I cannot see what flowers are at my feet,
Nor what soft incense hangs upon the boughs,
But, in embalmed darkness, guess each sweet
Wherewith the seasonable month endows
The grass, the thicket, and the fruit-tree wild;
White hawthorn, and the pastoral eglantine;
Fast-fading violets covered up in leaves;
And mid-May's eldest child,
The coming musk-rose, full of dewy wine,
The murmurous haunt of flies on summer eves.

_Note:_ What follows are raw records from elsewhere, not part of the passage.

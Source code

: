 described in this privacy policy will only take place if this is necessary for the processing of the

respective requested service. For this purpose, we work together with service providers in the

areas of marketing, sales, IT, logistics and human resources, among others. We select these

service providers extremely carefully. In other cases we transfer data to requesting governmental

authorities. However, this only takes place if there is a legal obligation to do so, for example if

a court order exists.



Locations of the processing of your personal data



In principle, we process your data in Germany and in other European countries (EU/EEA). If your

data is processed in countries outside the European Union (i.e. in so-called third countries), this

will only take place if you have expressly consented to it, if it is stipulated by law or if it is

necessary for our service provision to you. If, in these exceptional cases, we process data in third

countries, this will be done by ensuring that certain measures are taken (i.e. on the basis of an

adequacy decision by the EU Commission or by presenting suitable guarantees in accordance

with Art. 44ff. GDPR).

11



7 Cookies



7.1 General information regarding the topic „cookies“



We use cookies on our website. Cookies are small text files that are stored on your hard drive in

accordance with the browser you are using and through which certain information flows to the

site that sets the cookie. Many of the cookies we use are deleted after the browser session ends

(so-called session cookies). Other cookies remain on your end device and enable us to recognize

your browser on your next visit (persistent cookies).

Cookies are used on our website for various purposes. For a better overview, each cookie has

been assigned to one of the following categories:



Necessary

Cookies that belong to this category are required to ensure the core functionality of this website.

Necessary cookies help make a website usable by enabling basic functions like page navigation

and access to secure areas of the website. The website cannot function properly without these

Darkling I listen; and for many a time
I have been half in love with easeful Death,
Called him soft names in many a mused rhyme,
To take into the air my quiet breath;
Now more than ever seems it rich to die,
To cease upon the midnight with no pain,
While thou art pouring forth thy soul abroad
In such an ecstasy!
Still wouldst thou sing, and I have ears in vain---
To thy high requiem become a sod
Thou wast not born for death, immortal Bird!
No hungry generations tread thee down;
The voice I hear this passing night was heard
In ancient days by emperor and clown:
Perhaps the self-same song that found a path
Through the sad heart of Ruth, when, sick for home,
She stood in tears amid the alien corn;
The same that oft-times hath
Charmed magic casements, opening on the foam
Of perilous seas, in faery lands forlorn.
Forlorn! the very word is like a bell
To toll me back from thee to my sole self!
Adieu! the fancy cannot cheat so well
As she is famed to do, deceiving elf.
Adieu! adieu! thy plaintive anthem fades
Past the near meadows, over the still stream,
Up the hill-side; and now 'tis buried deep
In the next valley-glades:
Was it a vision, or a waking dream?
Fled is that music:---do I wake or sleep?
*Pro·ven·çal ˌprävänˈsäl,ˌprōˌvänˈsäl/ adjective - of, relating to or denoting Provence or its people or language. Provence is a geographical and historical province in southeastern France
* Hippocrene - In Greek mythology this was the name of a spring on Mount Helicon. It was sacred to the Muses and was formed by the hooves of Pegasus. The name literally translates as "Horse's Fountain" and the water was supposed to bring forth poetic inspiration when imbibed.
* Bacchus was the Roman god of agriculture and wine. His plants were vines and twirling ivy. He was the god of the grape harvest, winemaking and wine, of ritual madness and ecstasy in Greek mythology.